--- Exercise prompt ---
Every line below that holds the string "property" should be copied.

BEGIN

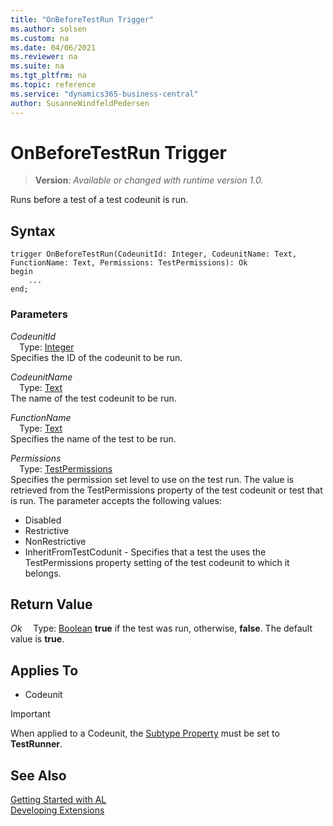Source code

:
 ```yaml
---
title: "OnBeforeTestRun Trigger"
ms.author: solsen
ms.custom: na
ms.date: 04/06/2021
ms.reviewer: na
ms.suite: na
ms.tgt_pltfrm: na
ms.topic: reference
ms.service: "dynamics365-business-central"
author: SusanneWindfeldPedersen
---
```

[//]: # (START>DO_NOT_EDIT)
[//]: # (IMPORTANT:Do not edit any of the content between here and the END>DO_NOT_EDIT.)
[//]: # (Any modifications should be made in the .xml files in the ModernDev repo.)

# OnBeforeTestRun Trigger
> **Version**: _Available or changed with runtime version 1.0._

Runs before a test of a test codeunit is run.

## Syntax
```
trigger OnBeforeTestRun(CodeunitId: Integer, CodeunitName: Text, FunctionName: Text, Permissions: TestPermissions): Ok
begin
    ...
end;
```

### Parameters

*CodeunitId*  
&emsp;Type: [Integer](../methods-auto/integer/integer-data-type.md)  
Specifies the ID of the codeunit to be run.  

*CodeunitName*  
&emsp;Type: [Text](../methods-auto/text/text-data-type.md)  
The name of the test codeunit to be run.  

*FunctionName*  
&emsp;Type: [Text](../methods-auto/text/text-data-type.md)  
Specifies the name of the test to be run.  

*Permissions*  
&emsp;Type: [TestPermissions](../methods-auto/testpermissions/testpermissions-option.md)  
Specifies the permission set level to use on the test run. The value is retrieved from the TestPermissions property of the test codeunit or test that is run. The parameter accepts the following values:
- Disabled
- Restrictive
- NonRestrictive
- InheritFromTestCodunit - Specifies that a test the uses the TestPermissions property setting of the test codeunit to which it belongs.  


## Return Value

*Ok*
&emsp;Type: [Boolean](../methods-auto/boolean/boolean-data-type.md)
**true** if the test was run, otherwise, **false**. The default value is **true**.

## Applies To
- Codeunit

> [!IMPORTANT]
> When applied to a Codeunit, the [Subtype Property](../properties/devenv-subtype-property.md) must be set to **TestRunner**.

[//]: # (IMPORTANT: END>DO_NOT_EDIT)
## See Also  
[Getting Started with AL](../devenv-get-started.md)  
[Developing Extensions](../devenv-dev-overview.md)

END

--- Exercise result ---
Specifies the permission set level to use on the test run. The value is retrieved from the TestPermissions property of the test codeunit or test that is run. The parameter accepts the following values:
- InheritFromTestCodunit - Specifies that a test the uses the TestPermissions property setting of the test codeunit to which it belongs.  
> When applied to a Codeunit, the [Subtype Property](../properties/devenv-subtype-property.md) must be set to **TestRunner**.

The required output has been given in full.